A 94dB, 1000Hz calibration tone produced by a Bruel & Kjaer 4620 calibrator was recorded on the same tape on which speech was recorded, with the amplification varied by a known amount (see Tables 1 and 2).
Date | Speaker | DAT Rec. Level | Input Gain | Output Gain | ||
---|---|---|---|---|---|---|
Speech | Tone | Speech | Tone | |||
6/11/1998 | LMTJ | 6 | 20 | 10 | 20 | 10 |
25/1/1999 | LMTJ | Not registered | 20 | 10 | 20 | 20 |
22/6/1999 | ACC | 6 | 20 | 10 | 20 | 10 |
19/11/1999 | CFGA | 3.5 | 20 | 10 | 30 | 10 |
19/11/1999 | ISSS | 5 | 20 | 10 | 20 | 10 |
Date | Speaker | Language | DAT Rec. Level | Input Gain | Output Gain | ||
---|---|---|---|---|---|---|---|
Speech | Tone | Speech | Tone | ||||
17/11/2000 | RS | English | 4 | 20 | 10 | 20 | 10 |
17/11/2000 | RS | Portuguese | 4 | 20 | 10 | 20 | 10 |
17/11/2000 | PS | English | 4 | 20 | 10 | 20 | 10 |
17/11/2000 | PS | Portuguese | 4 | 20 | 10 | 20 | 10 |
To obtain an absolute spectral amplitude we will start by calculating a factor A1 which, when added to the internal arbitrary amplitude of the recorded calibration tone, makes the sum equal to the known amplitude of the calibration tone:
A1 = 94.1 - 20log(Yarb(1000)) (dB)
where Yarb(1000) is the arbitrary internal amplitude of the Fourier transform at 1kHz of the calibration tone. We will also have to calculate a second A2 that will be equal to the difference in amplification for the tone and speech:
A2 = Gcal - Gsp (dB)
where Gcal is the gain applied when the calibration signal was recorded, and Gsp is the gain applied when the speech signal was recorded. Therefore the absolute spectral amplitude of the speech signal Xarb(1000) is given by
Xabs = 20log(Xarb(1000)) + A1 + A2 (dB)
The spectra shown in the thesis by Jesus(2001) do not present an absolute amplitude. We are currently working on a method that uses the calibration signal to calculate an absolute spectral amplitude that will be referred to a 1Hz interval and will thus allow comparison regardless of window lengths and averaging techniques.

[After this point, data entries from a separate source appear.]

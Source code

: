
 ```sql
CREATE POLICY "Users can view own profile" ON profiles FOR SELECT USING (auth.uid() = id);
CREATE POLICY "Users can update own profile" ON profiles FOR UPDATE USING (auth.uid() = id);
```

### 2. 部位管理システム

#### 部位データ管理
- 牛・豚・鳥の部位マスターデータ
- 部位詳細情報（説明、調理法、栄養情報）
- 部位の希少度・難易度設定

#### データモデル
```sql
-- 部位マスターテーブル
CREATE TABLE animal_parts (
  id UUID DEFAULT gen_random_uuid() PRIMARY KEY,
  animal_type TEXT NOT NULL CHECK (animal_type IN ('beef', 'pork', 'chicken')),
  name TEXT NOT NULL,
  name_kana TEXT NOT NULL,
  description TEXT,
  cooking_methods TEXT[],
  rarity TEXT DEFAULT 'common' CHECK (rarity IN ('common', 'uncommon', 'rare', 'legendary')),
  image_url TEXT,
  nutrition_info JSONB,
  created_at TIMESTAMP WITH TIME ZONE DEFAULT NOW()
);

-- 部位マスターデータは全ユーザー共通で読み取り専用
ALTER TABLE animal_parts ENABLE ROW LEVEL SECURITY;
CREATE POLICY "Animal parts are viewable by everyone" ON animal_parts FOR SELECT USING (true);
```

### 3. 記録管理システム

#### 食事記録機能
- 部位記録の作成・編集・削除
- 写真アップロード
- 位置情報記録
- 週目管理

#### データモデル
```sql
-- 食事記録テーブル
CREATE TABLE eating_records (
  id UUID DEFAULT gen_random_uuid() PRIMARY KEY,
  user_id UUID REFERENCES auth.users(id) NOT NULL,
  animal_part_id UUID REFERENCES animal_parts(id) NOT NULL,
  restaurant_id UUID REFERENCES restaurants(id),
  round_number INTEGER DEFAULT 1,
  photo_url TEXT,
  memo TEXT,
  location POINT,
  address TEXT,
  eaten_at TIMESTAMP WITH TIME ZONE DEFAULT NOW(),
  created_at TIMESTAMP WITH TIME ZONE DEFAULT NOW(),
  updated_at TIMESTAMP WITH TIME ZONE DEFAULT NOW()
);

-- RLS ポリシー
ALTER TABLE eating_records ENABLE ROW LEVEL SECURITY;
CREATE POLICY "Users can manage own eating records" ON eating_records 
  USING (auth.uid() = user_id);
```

The power spectrum (energy) of the speech signal is defined as:
E=∫|x(t)|²dt=∫|X(f)|²df
If we increase the number of points in x(t) (i.e. the size of the window) the value of the integral (area delimited by the function) also increases. Therefore, the window length used to calculate the power spectra affects the overall amplitude. All else being equal, the larger the size of the window the higher is the overall amplitude.
We used the same window size to calculate the power spectra of ambient noise, sustained fricatives, fricatives in nonsense words and real words. We used a larger number of windows to calculate the averaged power spectrum of a longer segment of signal (ambient noise and sustained fricatives). This allowed us to compare spectral amplitudes of Corpus 1a, 1b, 2, 3 and 4, for a given recording session.